With two decades of experience in motion pictures, commercials, and the video game industry, Alessandro Cangelosi has garnered a wide variety of knowledge and skills. As a Lightning Technical Director and a FX Technical Director, Cangelosi has worked with various studios and production companies around the world and on titles such as Independence Day 2, Suspiria, Prince of Persia: The Forgotten Sands, 2012, Mobile Strike, and Ghostbusters. Cangelosi found his passion for computer graphics, VFX and technology as a young child and he still enjoys juggling multiple types projects, solving technical problems, and inventing new techniques via relentless research and development today. To learn more, visit his Gnomon tutorial, Art Station and AlessandroCangelosi.com

GW: What do the daily demands for a freelance lightning technical director and FX technical director look like?

AC: I can say that my daily list of things to do is long and challenging, and that’s why I love this job. During past years, I decided to be specialized in two CGI/VFX areas because I love them both. It was a great decision. Living in a beautiful country like Italy is not good for VFX artists mainly because the market is poor, so you have to find new gigs/jobs around the world. If you can move and relocate it will be simpler to find it, but I have also worked remotely from my home office. Which by the way, I love working from my home office: I’ve got my dogs around while my boy is playing with my beautiful wife in the other room… It’s been part of my dream since the beginning. I can’t relocate my family, so being able to work as Lighting TD and FX TD has given me more possibilities to find and work on various projects.

Daily demands can come in many forms. For example, multi-tasking can be challenging: if I am working on explosions on one workstation, water stuff on another, and working with complex shaders and lighting on my main workstation, all at the same time it can get tricky. Plus, these may be different tasks on the same project, or different projects all together. It all depends, month by month, case by case. Working hard during the past few years has given me the possibility to occasionally pick bigger projects. In that case, I usually have other artists working with me, and I then step into the role of a supervisor too. I’ve got to say: I love my job. I’m often tired, but it is amazing what we can achieve today.

GW: What new techniques and technologies to manage and assemble full CGI sets have you come across lately?

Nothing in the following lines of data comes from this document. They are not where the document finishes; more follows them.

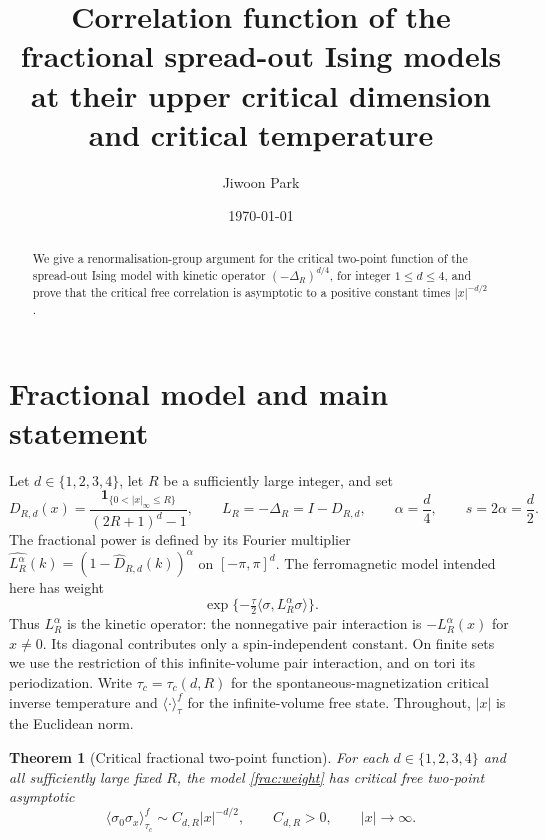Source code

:\documentclass[11pt]{article}
\title{Correlation function of the fractional spread-out Ising models at their upper critical dimension and critical temperature}
\author{Jiwoon Park}
\date{\today}
\newtheorem{theorem}{Theorem}
\begin{document}
\maketitle

\begin{abstract}
We give a renormalisation-group argument for the critical two-point
function of the spread-out Ising model with kinetic operator
\((-\Delta_R)^{d/4}\), for integer \(1\le d\le4\), 
and prove that the critical free correlation is
asymptotic to a positive constant times \(|x|^{-d/2}\).
\end{abstract}

\section{Fractional model and main statement}
Let \(d\in\{1,2,3,4\}\), let \(R\) be a sufficiently large integer, and set
\[
 D_{R,d}(x)=\frac{\boldsymbol1_{\{0<|x|_\infty\le R\}}}
                  {(2R+1)^d-1},\qquad
 L_R=-\Delta_R=I-D_{R,d},\qquad
 \alpha=\frac d4,\qquad s=2\alpha=\frac d2.
\]
The fractional power is defined by its Fourier multiplier
\(\widehat{L_R^\alpha}(k)=(1-\widehat D_{R,d}(k))^\alpha\)
on \([-\pi,\pi]^d\). The ferromagnetic model intended here has weight
\begin{equation}\label{frac:weight}
 \exp\{-\tfrac\tau2\langle\sigma,L_R^\alpha\sigma\rangle\}.
\end{equation}
Thus \(L_R^\alpha\) is the kinetic operator: the nonnegative pair
interaction is \(-L_R^\alpha(x)\) for \(x\ne0\). Its diagonal contributes
only a spin-independent constant. On finite sets we use the restriction
of this infinite-volume pair interaction, and on tori its periodization.
Write \(\tau_c=\tau_c(d,R)\) for the spontaneous-magnetization critical
inverse temperature and \(\langle\cdot\rangle^f_\tau\) for the
infinite-volume free state. Throughout, \(|x|\) is the Euclidean norm.

\begin{theorem}[Critical fractional two-point function]
\label{frac:main}
For each \(d\in\{1,2,3,4\}\) and all sufficiently large fixed \(R\),
the model \eqref{frac:weight} has critical free two-point asymptotic
\begin{equation}\label{frac:target}
 \langle\sigma_0\sigma_x\rangle^f_{\tau_c}
       \sim C_{d,R}|x|^{-d/2},\qquad C_{d,R}>0,
       \qquad |x|\longrightarrow\infty.
\end{equation}
\end{theorem}
\end{document}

AC: I often work with different clients and different pipelines. It is great because I have to be able to move on a different workflow and learn different softwares. There are many tools I used to use and still use daily. Everything began when I was fourteen, so we are talking about thirty years ago. I owe a lot of thanks to my beloved dad who helped my passion to grow. I remember playing with a software called DKB-Raytrace, (similar to Pov-Ray). There was no user interface, in fact, everything was based on writing the 3D scene description with a text editor, and then waiting for 30/40 hours to see some simple primitives on a really basic 3D environment. So as you can see, a lot of things have changed. I used 3D Studio since R1 on MS-DOS, then moved to 3ds Max, worked on Maya, Softimage|3D, and then on to newer technologies like Clarisse, Houdini, Katana, etc. etc. Every single tool has many techniques to create full CGI set and environment, but I have to admit that today we have really amazing technologies. One of the most powerful I had the possibility to use is Clarisse which is lighting fast. It can manage huge—I don’t think “huge” is enough to explain it—amounts of meshes and polygons. This makes it one great piece of software to manage complex set dressing. I love to manage the technology and assemble full CGI set with Clarisse. I think it has a bright future.

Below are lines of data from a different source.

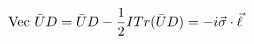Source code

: \begin{equation}
{\rm Vec}~\bar{U}D = \bar{U}D-\frac{1}{2} I Tr(\bar{U}D)= -i \vec{\sigma} \cdot \vec{\ell}
\end{equation}

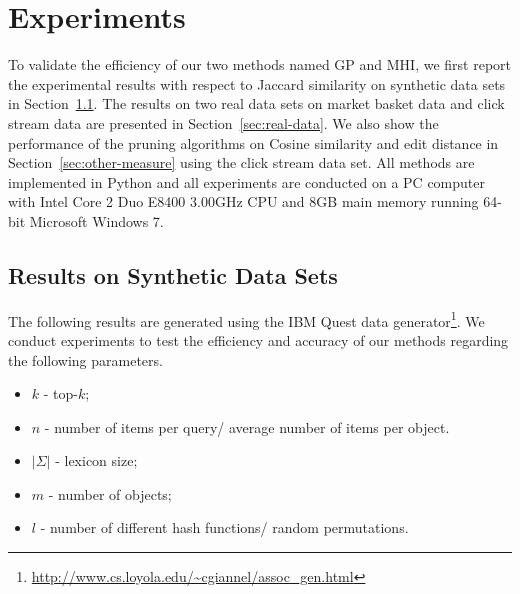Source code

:
%
%

\chapter{Experiments}
\label{ch:exp}

To validate the efficiency of our two methods named GP and MHI, we first report the experimental results with respect to Jaccard similarity on synthetic data sets in Section~\ref{sec:syn-data}. The results on two real data sets on market basket data and click stream data are presented in Section~\ref{sec:real-data}. We also show the performance of the pruning algorithms on Cosine similarity and edit distance in Section~\ref{sec:other-measure} using the click stream data set. All methods are implemented in Python and all experiments are conducted on a PC computer with Intel Core 2 Duo E8400 3.00GHz CPU and 8GB main memory running 64-bit Microsoft Windows 7.


\section{Results on Synthetic Data Sets}
\label{sec:syn-data}
The following results are generated using the IBM Quest data generator\footnote{\url{http://www.cs.loyola.edu/~cgiannel/assoc_gen.html}}. We conduct experiments to test the efficiency and accuracy of our methods regarding the following parameters. 

\begin{itemize}
\item $k$ - top-$k$; 
\item $n$ - number of items per query/ average number of items per object.
\item $|\Sigma|$ - lexicon size;
\item $m$ - number of objects;
\item $l$ - number of different hash functions/ random permutations.
\end{itemize}

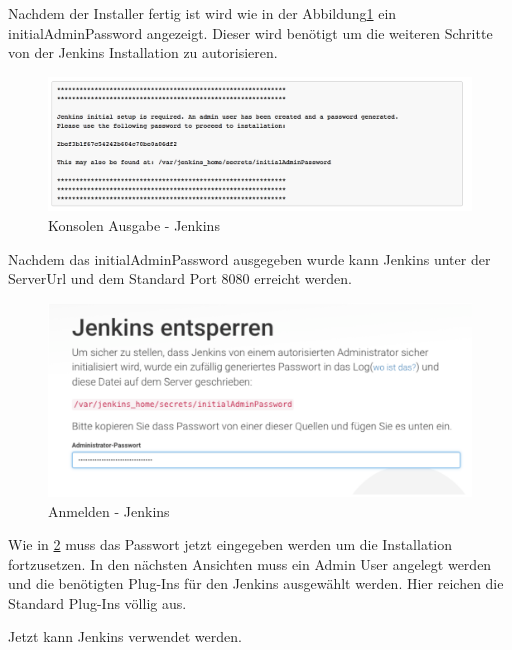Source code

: Nachdem der Installer fertig ist wird wie in der Abbildung\ref{img:consoleoutput} ein initialAdminPassword angezeigt. Dieser wird benötigt um die weiteren Schritte von der Jenkins Installation zu autorisieren.

\begin{figure}[h]
\centering
\includegraphics[width=1\textwidth]{images/09_CI/consoleOutput.png}
\caption{Konsolen Ausgabe - Jenkins}
\label{img:consoleoutput}
\end{figure}

Nachdem das initialAdminPassword ausgegeben wurde kann Jenkins unter der ServerUrl  und dem Standard Port 8080 erreicht werden. 

\begin{figure}[h]
\centering
\includegraphics[width=1\textwidth]{images/09_CI/initial.png}
\caption{Anmelden - Jenkins}
\label{img:login}
\end{figure}

Wie in \ref{img:login} muss das Passwort jetzt eingegeben werden um die Installation fortzusetzen. In den nächsten Ansichten muss ein Admin User angelegt werden und die benötigten Plug-Ins für den Jenkins ausgewählt werden. Hier reichen die Standard Plug-Ins völlig aus.

Jetzt kann Jenkins verwendet werden.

I’m looking forward to some new tools coming with Houdini/Solaris which seems amazing as always. Some other interesting stuff to watch is Bifrost Board and USD/MaterialX. Both seem to be setting some great standards. We’ll see how the market moves in the coming months/years.

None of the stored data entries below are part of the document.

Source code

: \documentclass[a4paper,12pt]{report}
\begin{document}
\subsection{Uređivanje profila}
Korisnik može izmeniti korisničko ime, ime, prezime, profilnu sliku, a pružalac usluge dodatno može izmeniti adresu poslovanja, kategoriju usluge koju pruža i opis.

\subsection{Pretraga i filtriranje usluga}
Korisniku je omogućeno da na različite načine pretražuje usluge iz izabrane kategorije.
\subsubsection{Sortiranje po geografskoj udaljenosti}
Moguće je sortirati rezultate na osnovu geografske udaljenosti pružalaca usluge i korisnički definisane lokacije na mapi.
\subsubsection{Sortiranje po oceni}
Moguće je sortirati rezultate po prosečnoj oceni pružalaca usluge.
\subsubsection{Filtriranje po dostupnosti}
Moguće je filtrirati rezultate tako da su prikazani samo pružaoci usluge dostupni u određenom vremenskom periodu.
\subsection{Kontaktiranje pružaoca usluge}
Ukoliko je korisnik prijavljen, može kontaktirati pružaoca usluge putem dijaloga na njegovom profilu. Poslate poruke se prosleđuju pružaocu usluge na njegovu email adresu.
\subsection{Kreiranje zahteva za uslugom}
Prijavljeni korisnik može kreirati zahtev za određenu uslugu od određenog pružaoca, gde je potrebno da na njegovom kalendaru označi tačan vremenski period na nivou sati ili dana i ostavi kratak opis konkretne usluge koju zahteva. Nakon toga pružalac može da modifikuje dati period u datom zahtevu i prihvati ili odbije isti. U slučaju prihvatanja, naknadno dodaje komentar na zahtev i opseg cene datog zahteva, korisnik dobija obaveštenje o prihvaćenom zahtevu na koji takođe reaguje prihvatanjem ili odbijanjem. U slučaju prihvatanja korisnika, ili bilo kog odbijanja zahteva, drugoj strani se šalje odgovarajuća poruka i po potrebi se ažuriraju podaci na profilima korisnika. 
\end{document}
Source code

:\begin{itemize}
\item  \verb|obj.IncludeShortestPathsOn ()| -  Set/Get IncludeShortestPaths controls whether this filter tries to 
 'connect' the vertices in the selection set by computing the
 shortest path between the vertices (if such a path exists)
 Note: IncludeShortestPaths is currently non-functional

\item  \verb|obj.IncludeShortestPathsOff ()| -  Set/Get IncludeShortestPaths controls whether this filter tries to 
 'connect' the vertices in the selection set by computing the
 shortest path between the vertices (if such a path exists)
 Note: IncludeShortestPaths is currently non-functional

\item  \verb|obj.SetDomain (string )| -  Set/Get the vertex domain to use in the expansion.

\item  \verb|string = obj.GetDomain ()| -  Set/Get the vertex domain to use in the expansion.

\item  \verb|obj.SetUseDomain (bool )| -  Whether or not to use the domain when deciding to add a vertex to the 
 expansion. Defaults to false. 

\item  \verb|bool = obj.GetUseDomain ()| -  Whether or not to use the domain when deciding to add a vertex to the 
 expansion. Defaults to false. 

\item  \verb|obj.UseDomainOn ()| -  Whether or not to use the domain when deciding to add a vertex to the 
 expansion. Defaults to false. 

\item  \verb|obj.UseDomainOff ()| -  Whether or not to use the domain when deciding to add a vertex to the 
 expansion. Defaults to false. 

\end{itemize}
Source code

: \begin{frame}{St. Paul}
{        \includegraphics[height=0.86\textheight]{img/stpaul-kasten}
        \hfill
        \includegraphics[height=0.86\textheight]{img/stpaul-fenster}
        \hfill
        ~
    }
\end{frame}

GW: Can you share more on the massive environments and look-dev you are working on?

AC: I’m teaching a Clarisse course, and we are talking a lot about large scale environments. We introduced some of this in my first Gnomon workshop about Isotropix software released some months ago. For example, in the past I had to work on a really large scale environment for the Independence Day 2 movie. The post-war mega city on a dead alien planet was something really big because it was a complex shot with cameras flying from outer space, through planet atmosphere and then flying over the city. I worked on it in 2015 with a 3ds max based team. I was the CG Supervisor so I planned to work on it using basic 3ds max tools and Forest Pack plug-in. The planet from outer space was created and rendered with Terragen 3, and terrain was manually created using just a grid and various displacement layers with a lot of nested procedural maps over it. Every single layer was able to create a crater, a canyon, valley, mountains, etc. The city was populated with Forest Pack controlled by hand-painted and procedural maps, and hero buildings were set manually. It was really an amazing project. Today I’m working on another really large scale environment, and my client uses 3ds max, so, their artists are using the same techniques I used on ID2 to create it. This time, I’m involved as the FX TD, so I’m mainly working on large scale fluid FX with Houdini.

GW: You have an acute understanding and ideas for teaching complex FXs and look-dev topics working on commercial projects and merging it all together. Can you expand on that?

AC: I can’t reiterate enough how much I love this job. It is a perfect mix between art and technology. I had the possibility to start teaching when I was twenty-three years old in a local school in Rome and I fell in love with it. Since then, I had many more opportunities to teach in various CG schools. Today it is a little bit different, I’m collaborating with two schools and they are working hard to create great learning programs.

In addition, I had the pleasure to collaborate with Gnomon for a Mental Ray workshop, then I moved to collaborate with CG Cookie, and then back this year with Gnomon. I think that working on commercial projects and teaching is a perfect mixture. It’s enabled me to practice the right skills and work daily with other artists, clients, supervisors, real world projects and so on. All of which is invaluable. This, I believe, creates a perfect platform to teach. I have to teach how to use the software, but also, the best thing I can teach is also how to be a great VFX artist, how the market works, how to manage clients, deadlines, collaborating with teams, and how to think critically about moving in the right direction, or trying to make career-decisions.

I like to teach old tips/tricks to solve problems as well. New artists today have big features, amazing softwares, but often you will be not able to the find best solution in this way. Instead, an artist has to know how to come up with new tricks and how to find an almost “strange” solution to solve problems. I love to teach these kind of nuances. I share everything that I learn myself including all my daily R&D. That’s what I’m trying to do in my online CG school too, in the hopes that I’ll be able to do so in the best way possible.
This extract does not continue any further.